I would question the need for two guys though depending on what work was involved, if it didn't need two don't pay for two.
 
Johnmelad
"Even for London you have been ripped off. Sounds like you had a one man job as well"

Well done mystic meg!!
 
I think Mrgassafe's post is tongue in cheek. Not sure whose or which cheek..

bdh198 happens to be on my working patch, but I've stopped doing this sort of thing.
Yes you have been charged more than you would have been if you'd got a quote up front and called a couple of others. But it's consistent with Pimlico Plumbers' charges, and some others. (Especially if you live on Coombe Hill)
Many a plumber would quote a day rate for a whole day of pipework rather than hourly.
"Commissioning a boiler" can cover a multitude though, and is likely to an expensive bit of the job. If it was installed by an illegal, my flat rate was £300, plus any repairs/rework required.
 
Hi all,

Guess you must be a person who walks around waitrose and pick up your items without checking the price! Then, go to the till and complain about the total :rolleyes: As with any trade, you are allowed to ask before they start work for a estimate or rough price :idea:

Fool you for not asking, they did stretch their price as you must of gave them no indication there was a price too work with. On a side note, you stated that you had to call them out "In a hurry," was it classed as emergency work or out of hours work?

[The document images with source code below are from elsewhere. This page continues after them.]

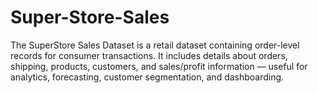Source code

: # Super-Store-Sales
The SuperStore Sales Dataset is a retail dataset containing order-level records for consumer transactions. It includes details about orders, shipping, products, customers, and sales/profit information — useful for analytics, forecasting, customer segmentation, and dashboarding.
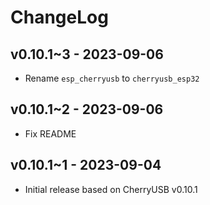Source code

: # ChangeLog

## v0.10.1~3 - 2023-09-06

* Rename `esp_cherryusb` to `cherryusb_esp32`

## v0.10.1~2 - 2023-09-06

* Fix README

## v0.10.1~1 - 2023-09-04

* Initial release based on CherryUSB v0.10.1
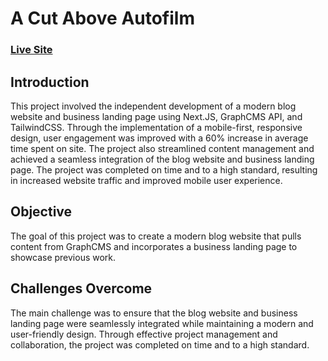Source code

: # A Cut Above Autofilm

### [Live Site](https://a-cut-above-autofilm.vercel.app/)

## Introduction
This project involved the independent development of a modern blog website and business landing page using Next.JS, GraphCMS API, and TailwindCSS. Through the implementation of a mobile-first, responsive design, user engagement was improved with a 60% increase in average time spent on site. The project also streamlined content management and achieved a seamless integration of the blog website and business landing page. The project was completed on time and to a high standard, resulting in increased website traffic and improved mobile user experience.

## Objective
The goal of this project was to create a modern blog website that pulls content from GraphCMS and incorporates a business landing page to showcase previous work.

## Challenges Overcome
The main challenge was to ensure that the blog website and business landing page were seamlessly integrated while maintaining a modern and user-friendly design. Through effective project management and collaboration, the project was completed on time and to a high standard.
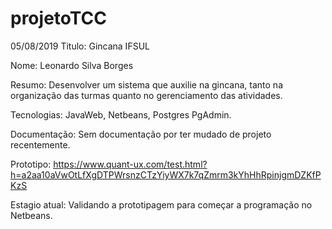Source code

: # projetoTCC

 
 
 
 05/08/2019
 Titulo: Gincana IFSUL
 
 Nome: Leonardo Silva Borges
 
 Resumo: Desenvolver um sistema que auxilie na gincana, tanto na organização das turmas quanto no gerenciamento das atividades. 
 
 Tecnologias: JavaWeb, Netbeans, Postgres PgAdmin.
 
 Documentação: Sem documentação por ter mudado de projeto recentemente.
 
 Prototipo: https://www.quant-ux.com/test.html?h=a2aa10aVwOtLfXgDTPWrsnzCTzYiyWX7k7qZmrm3kYhHhRpinjgmDZKfPKzS
 
 Estagio atual: Validando a prototipagem para começar a programação no Netbeans.
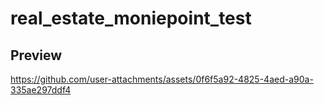 # real_estate_moniepoint_test

## Preview

https://github.com/user-attachments/assets/0f6f5a92-4825-4aed-a90a-335ae297ddf4

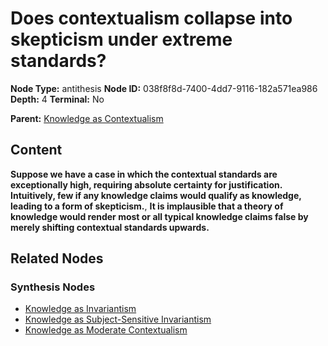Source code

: # Does contextualism collapse into skepticism under extreme standards?

**Node Type:** antithesis
**Node ID:** 038f8f8d-7400-4dd7-9116-182a571ea986
**Depth:** 4
**Terminal:** No

**Parent:** [Knowledge as Contextualism](knowledge-as-contextualism-synthesis-19284f10-8481-4e1d-a1c2-cce61792ff26.md)

## Content

**Suppose we have a case in which the contextual standards are exceptionally high, requiring absolute certainty for justification. Intuitively, few if any knowledge claims would qualify as knowledge, leading to a form of skepticism.**, **It is implausible that a theory of knowledge would render most or all typical knowledge claims false by merely shifting contextual standards upwards.**

## Related Nodes

### Synthesis Nodes

- [Knowledge as Invariantism](knowledge-as-invariantism-synthesis-2a68b8b3-ab3d-4aaf-bbc5-19269c91fdaf.md)
- [Knowledge as Subject-Sensitive Invariantism](knowledge-as-subject-sensitive-invariantism-synthesis-50819805-5c08-40a9-8a85-2400a4990521.md)
- [Knowledge as Moderate Contextualism](knowledge-as-moderate-contextualism-synthesis-a7316d00-b5eb-488c-b287-f94bf1cb5b6f.md)
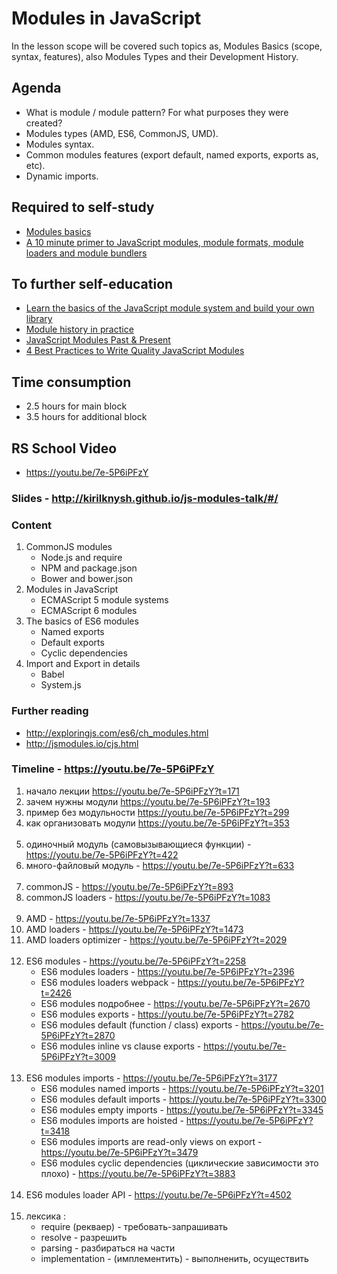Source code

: # Modules in JavaScript
In the lesson scope will be covered such topics as, Modules Basics (scope, syntax, features),
also Modules Types and their Development History.

## Agenda
- What is module / module pattern? For what purposes they were created?
- Modules types (AMD, ES6, CommonJS, UMD).
- Modules syntax.
- Common modules features (export default, named exports, exports as, etc).
- Dynamic imports.

## Required to self-study
- [Modules basics](https://javascript.info/modules)
- [A 10 minute primer to JavaScript modules, module formats, module loaders and module bundlers](https://jvandemo.com/a-10-minute-primer-to-javascript-modules-module-formats-module-loaders-and-module-bundlers/)

## To further self-education
- [Learn the basics of the JavaScript module system and build your own library](https://www.freecodecamp.org/news/anatomy-of-js-module-systems-and-building-libraries-fadcd8dbd0e/)
- [Module history in practice](https://www.youtube.com/watch?v=JDDn57_z5Og)
- [JavaScript Modules Past & Present](https://www.youtube.com/watch?v=GQ96b_u7rGc)
- [4 Best Practices to Write Quality JavaScript Modules](https://dmitripavlutin.com/javascript-modules-best-practices/)

## Time consumption
- 2.5 hours for main block
- 3.5 hours for additional block

## RS School Video
- https://youtu.be/7e-5P6iPFzY

### Slides - http://kirilknysh.github.io/js-modules-talk/#/

### Content
1. CommonJS modules
    - Node.js and require
    - NPM and package.json
    - Bower and bower.json
2. Modules in JavaScript
    - ECMAScript 5 module systems
    - ECMAScript 6 modules
3. The basics of ES6 modules
    - Named exports
    - Default exports
    - Cyclic dependencies
4. Import and Export in details
    - Babel
    - System.js

### Further reading
- http://exploringjs.com/es6/ch_modules.html
- http://jsmodules.io/cjs.html

### Timeline - https://youtu.be/7e-5P6iPFzY <br>
1. начало лекции https://youtu.be/7e-5P6iPFzY?t=171
1. зачем нужны модули https://youtu.be/7e-5P6iPFzY?t=193
1. пример без модульности https://youtu.be/7e-5P6iPFzY?t=299
1. как организовать модули https://youtu.be/7e-5P6iPFzY?t=353 
<br><br>
1. одиночный модуль (самовызывающиеся функции) - https://youtu.be/7e-5P6iPFzY?t=422
1. много-файловый модуль - https://youtu.be/7e-5P6iPFzY?t=633
<br><br>
1. commonJS - https://youtu.be/7e-5P6iPFzY?t=893 
1. commonJS loaders - https://youtu.be/7e-5P6iPFzY?t=1083
<br><br>
1. AMD - https://youtu.be/7e-5P6iPFzY?t=1337
1. AMD loaders - https://youtu.be/7e-5P6iPFzY?t=1473
1. AMD loaders optimizer - https://youtu.be/7e-5P6iPFzY?t=2029
<br><br>
1. ES6 modules - https://youtu.be/7e-5P6iPFzY?t=2258
    * ES6 modules loaders - https://youtu.be/7e-5P6iPFzY?t=2396
    * ES6 modules loaders webpack - https://youtu.be/7e-5P6iPFzY?t=2426
    * ES6 modules подробнее - https://youtu.be/7e-5P6iPFzY?t=2670
    * ES6 modules exports - https://youtu.be/7e-5P6iPFzY?t=2782
    * ES6 modules default (function / class) exports - https://youtu.be/7e-5P6iPFzY?t=2870
    * ES6 modules inline vs clause exports - https://youtu.be/7e-5P6iPFzY?t=3009
<br><br>
1. ES6 modules imports - https://youtu.be/7e-5P6iPFzY?t=3177
    * ES6 modules named imports - https://youtu.be/7e-5P6iPFzY?t=3201
    * ES6 modules default imports - https://youtu.be/7e-5P6iPFzY?t=3300
    * ES6 modules empty imports - https://youtu.be/7e-5P6iPFzY?t=3345
    * ES6 modules imports are hoisted - https://youtu.be/7e-5P6iPFzY?t=3418
    * ES6 modules imports are read-only views on export - https://youtu.be/7e-5P6iPFzY?t=3479
    * ES6 modules cyclic dependencies (циклические зависимости это плохо) - https://youtu.be/7e-5P6iPFzY?t=3883
<br><br>
1. ES6 modules loader API - https://youtu.be/7e-5P6iPFzY?t=4502
<br><br>
1. лексика :
    - require (рекваер) - требовать-запрашивать
    - resolve - разрешить
    - parsing - разбираться на части
    - implementation - (имплементить) - выполненить, осуществить
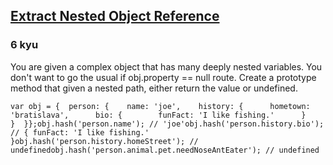 <h2><a href=https://www.codewars.com/kata/527a6e602a7db3456e000a2b/train/javascript target="_blank">Extract Nested Object Reference</a></h2><h3>6 kyu</h3><p>You are given a complex object that has many deeply nested variables. You don't want to go the usual if obj.property == null route. Create a prototype method that given a nested path, either return the value or undefined.</p><pre><code class="language-javascript"><span class="cm-keyword">var</span> <span class="cm-def">obj</span> <span class="cm-operator">=</span> {  <span class="cm-property">person</span>: {    <span class="cm-property">name</span>: <span class="cm-string">'joe'</span>,    <span class="cm-property">history</span>: {      <span class="cm-property">hometown</span>: <span class="cm-string">'bratislava'</span>,      <span class="cm-property">bio</span>: {        <span class="cm-property">funFact</span>: <span class="cm-string">'I like fishing.'</span>      }    }  }};<span class="cm-variable">obj</span>.<span class="cm-property">hash</span>(<span class="cm-string">'person.name'</span>); <span class="cm-comment">// 'joe'</span><span class="cm-variable">obj</span>.<span class="cm-property">hash</span>(<span class="cm-string">'person.history.bio'</span>); <span class="cm-comment">// { funFact: 'I like fishing.' }</span><span class="cm-variable">obj</span>.<span class="cm-property">hash</span>(<span class="cm-string">'person.history.homeStreet'</span>); <span class="cm-comment">// undefined</span><span class="cm-variable">obj</span>.<span class="cm-property">hash</span>(<span class="cm-string">'person.animal.pet.needNoseAntEater'</span>); <span class="cm-comment">// undefined</span></code></pre>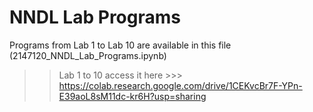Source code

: # NNDL Lab Programs

Programs from Lab 1 to Lab 10 are available in this file (2147120_NNDL_Lab_Programs.ipynb)

>> Lab 1 to 10 access it here >>> https://colab.research.google.com/drive/1CEKvcBr7F-YPn-E39aoL8sM11dc-kr6H?usp=sharing
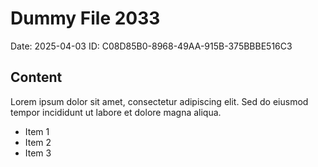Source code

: # Dummy File 2033

Date: 2025-04-03
ID: C08D85B0-8968-49AA-915B-375BBBE516C3

## Content

Lorem ipsum dolor sit amet, consectetur adipiscing elit.
Sed do eiusmod tempor incididunt ut labore et dolore magna aliqua.

* Item 1
* Item 2
* Item 3

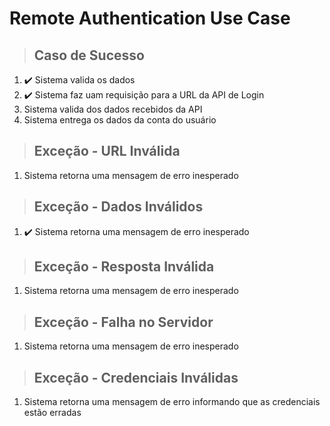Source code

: # Remote Authentication Use Case

> ## Caso de Sucesso
1. ✔️ Sistema valida os dados
2. ✔️ Sistema faz uam requisição para a URL da API de Login
3. Sistema valida dos dados recebidos da API
4. Sistema entrega os dados da conta do usuário

> ## Exceção - URL Inválida
1. Sistema retorna uma mensagem de erro inesperado

> ## Exceção - Dados Inválidos
1. ✔️ Sistema retorna uma mensagem de erro inesperado

> ## Exceção - Resposta Inválida
1. Sistema retorna uma mensagem de erro inesperado

> ## Exceção - Falha no Servidor
1. Sistema retorna uma mensagem de erro inesperado

> ## Exceção - Credenciais Inválidas
1. Sistema retorna uma mensagem de erro informando que as credenciais estão erradas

Either way, common sense and communication is the key here. Don't complain after the fact, or on any trade, unless you have logical and just cause.....
 
Not one person on here can tell you if you've been ripped off, because you don't realy have a good idea of what they've done

And what might seem straight forward to you , realy isn't , otherwise you'd be able to do it yourself

Remember you pay for the knowledge of us knowing how to do the job correctly, and for the piece of mind your boilers isn't going to kill you

Also you said there was 2 of them there? Then that's £30 per man, per hour

Also you should ask for a price upfront where possible
 
Hi all,

Guess you must be a person who walks around waitrose and pick up your items without checking the price! Then, go to the till and complain about the total :rolleyes: As with any trade, you are allowed to ask before they start work for a estimate or rough price :idea:

Fool you for not asking, they did stretch their price as you must of gave them no indication there was a price too work with. On a side note, you stated that you had to call them out "In a hurry," was it classed as emergency work or out of hours work?

Either way, common sense and communication is the key here. Don't complain after the fact, or on any trade, unless you have logical and just cause.....


That's absolutely right, I should have made sure before the work was carried exactly what the hourly charge was going to be. However, your comparison with shopping in Waitrose is slightly misleading because in Waitrose the price is clearly displayed on the shelves in front of you when choose the items you want . You then go to the tills where the price is totalled up in front of you before you buy the items and BEFORE you incur the charges! There was nothing made clear about this plumber's charges before I incurred them, something which is even more importnat when they're charging well over the average charges for the work and the area.

I certainly never thought it would be £120 per hour. That's more than my solicitor charged when I bought the place! And my solicitor has to comply with some pretty stringent professional regulations to ensure their charges are absolutely clear before they undertake any work, including getting me to sign the bottom of their five page client care letter detailing how their charges work and giving likely estimates.

I've spoken to several people in the trade (plumbers and boiler engineers) over the weekend and shown them the work as well as the itemised bill I asked them to leave. Their response has been unanimous; it's far too high an hourly price, and the work should not have taken seven hours, especially with two of them on site. One plumber who has recently done some work for me down in Portsmouth has even said that he'd be prepared to drive up to London and do the work for a daily rate of less than half what I have been charged.

I have no problem with plumbers and gas engineers charging a reasonable hourly rate, they are after all skilled in their trades, and they are trades you want carried out to high standards. My problem is when charges are not honest and open, and it's when the charges are not honest and open that a few 'rogue' trades give the vast majority of excellent and honest traders a bad name.
 
£120 per hour. That's more than my solicitor charged when I bought the place!
Yeah, that's why I jacked in the legal stuff. No proper money in it.